ヴァイオリンのはなし(後編)

 後半。会社からカキコ。

 さて習いに行くといっても当時実はピアノをすでに習いはじめていた。25歳からヤマハのポピュラーピアノに毎週通っていたのである。妹2人がピアノを習っているのを見ながら「おれもー」とは言い出せなかった子供時代。音楽には昔から興味津々だったのだ。自分で稼いで多少の余裕もできて、18万出してローランドのデジピを買い、柔軟じゃない指と五線譜に悪戦苦闘中。そんな状態で果たしてさらに他の楽器に手を出していいのか? などと悩んだのだけれど、いつまでも悩むのはキライなので、だったらもーやっちゃえー、と突っ走るのが私の悪いクセ。

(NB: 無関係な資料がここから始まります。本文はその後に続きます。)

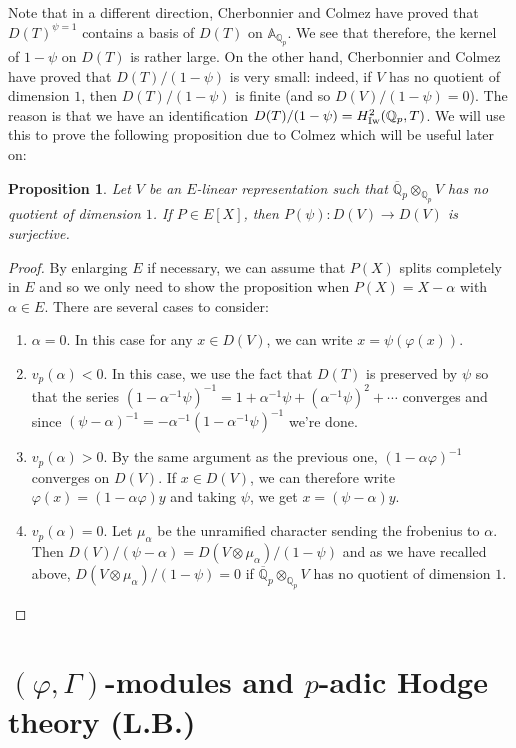 \documentclass[11pt]{amsart}
\def\Q{{\mathbb Q}_p}
\def\ra{\rightarrow}
\def\Qp{{\mathbb Q}_p}
\def\aa{\mathbb{A}}
\newtheorem{prop}[definit]{\bf{Proposition}}
\begin{document}
Note that in a different direction, Cherbonnier and 
Colmez have proved that $D(T)^{\psi=1}$ contains 
a basis of $D(T)$ on $\aa_{\Q}$. We see that therefore, the kernel of 
$1-\psi$ on $D(T)$ is rather large. On the other hand, Cherbonnier and 
Colmez have proved that $D(T)/(1-\psi)$ is very small: indeed, if $V$ 
has no quotient of dimension $1$, then $D(T)/(1-\psi)$ is finite (and 
so $D(V)/(1-\psi)=0$). The reason is that we have an identification 
$D(T)/(1-\psi) = H^2_{\rm Iw}(\Q,T)$. 
We will use this to prove the following 
proposition due to Colmez which will be useful later on: 
 
\begin{prop}\label{psisurj} 
Let $V$ be an $E$-linear representation such that  
$\overline\Qp \otimes_{\Q} V$ has no quotient of dimension $1$. If $P 
\in E[X]$, then $P(\psi) : D(V) \ra D(V)$ is surjective. 
\end{prop} 
 
\begin{proof} 
By enlarging $E$ if necessary, we can assume that $P(X)$ splits 
completely in $E$ and so we only need to show the proposition when 
$P(X)=X-\alpha$ with $\alpha \in E$. There are several cases to 
consider:  
\begin{enumerate} 
\item $\alpha=0$. In this case for any $x \in D(V)$, we can write 
  $x=\psi(\varphi(x))$.  
\item $v_p(\alpha) < 0$. In this case, we use the fact that $D(T)$ is 
  preserved by $\psi$ so that the series 
  $(1-\alpha^{-1}\psi)^{-1}=1+\alpha^{-1}\psi + (\alpha^{-1}\psi)^2 + 
  \cdots$ converges and since $(\psi-\alpha)^{-1} = - \alpha^{-1} 
  (1-\alpha^{-1}\psi)^{-1}$ we're done. 
\item $v_p(\alpha) > 0$. By the same argument as the previous one, 
  $(1-\alpha\varphi)^{-1}$ converges on $D(V)$. If $x \in D(V)$, we can 
  therefore write $\varphi(x)=(1-\alpha \varphi)y$ and taking $\psi$, we get 
  $x=(\psi-\alpha)y$.   
\item $v_p(\alpha) = 0$. Let 
  $\mu_{\alpha}$ be the unramified character sending the frobenius to 
  $\alpha$. Then $D(V)/(\psi-\alpha) = D(V \otimes 
  \mu_{\alpha})/(1-\psi)$ and as we have recalled above, $D(V \otimes 
  \mu_{\alpha})/(1-\psi)=0$ if $\overline\Qp 
  \otimes_{\Q} V$ has no quotient of dimension $1$.  
\end{enumerate} 
\end{proof} 
 
 
\section{$(\varphi,\Gamma)$-modules and $p$-adic Hodge theory (L.B.)}\label{LB4} 
 
\end{document}
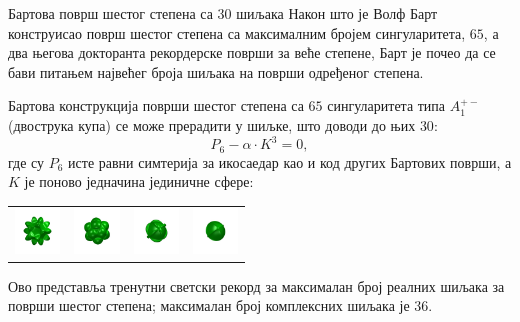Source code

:\begin{surferPage}{Бартова површ шестог степена са 30 шиљака}
    Након што је Волф Барт конструисао површ шестог степена са максималним бројем 
	сингуларитета, $65$, а два његова докторанта рекордерске површи за веће степене, 
    Барт је почео да се бави питањем највећег броја шиљака на површи одређеног степена.

   Бартова конструкција површи шестог степена са $65$ сингуларитета типа 
    $A_1^{+-}$ (двострука купа) се може прерадити у шиљке, што доводи до њих  $30$: 
    \[P_6 - \alpha \cdot K^3=0,\]
  где су  $P_6$ исте равни симтерија за икосаедар
    као и код других Бартових површи, а $K$ је
    поново једначина јединичне сфере:
    \vspace*{-0.4em}
    \begin{center}
      \begin{tabular}{c@{\ }c@{\ }c@{\ }c}
        \includegraphics[height=1.2cm]{./../../common/images/barthsextic_30A2}
        &
        \includegraphics[height=1.2cm]{./../../common/images/barthsextic_30A2_3}
        &
        \includegraphics[height=1.2cm]{./../../common/images/barthsextic_30A2_5}
        &
        \includegraphics[height=1.2cm]{./../../common/images/barthsextic_30A2_6}
      \end{tabular}
    \end{center}    
    \vspace*{-0.3em}
     Ово представља тренутни светски рекорд за максималан број реалних шиљака за површи шестог степена;
	 максималан број комплексних шиљака је  $36$.
\end{surferPage}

 その頃のヤマハ音楽教室ではヴァイオリンを扱っていなかったため、他の教室を当たったら最終的には個人教授の講師を紹介してもらいレッスン開始。その人がバイク好きで意気投合したりして、そのうちピアノよりもヴァイオリンにのめりこみ、イエスタデイ・ワンス・モアの弾き語りがやっとできるか出来ないかのうちに辞めてしまってヴァイオリンに専念。その後、実家に戻っても数年通い続けて、子供と一緒にホールで発表会したり、オーケストラに誘われたりしてヴィオラのパートに参加したりしていた。だが転職やら病気やら色々あって公の場所でマトモな演奏をすることなく断念。いつかは再開したいと願いつつ、ケースに眠らせたまま数年の歳月を経ることとなってしまう。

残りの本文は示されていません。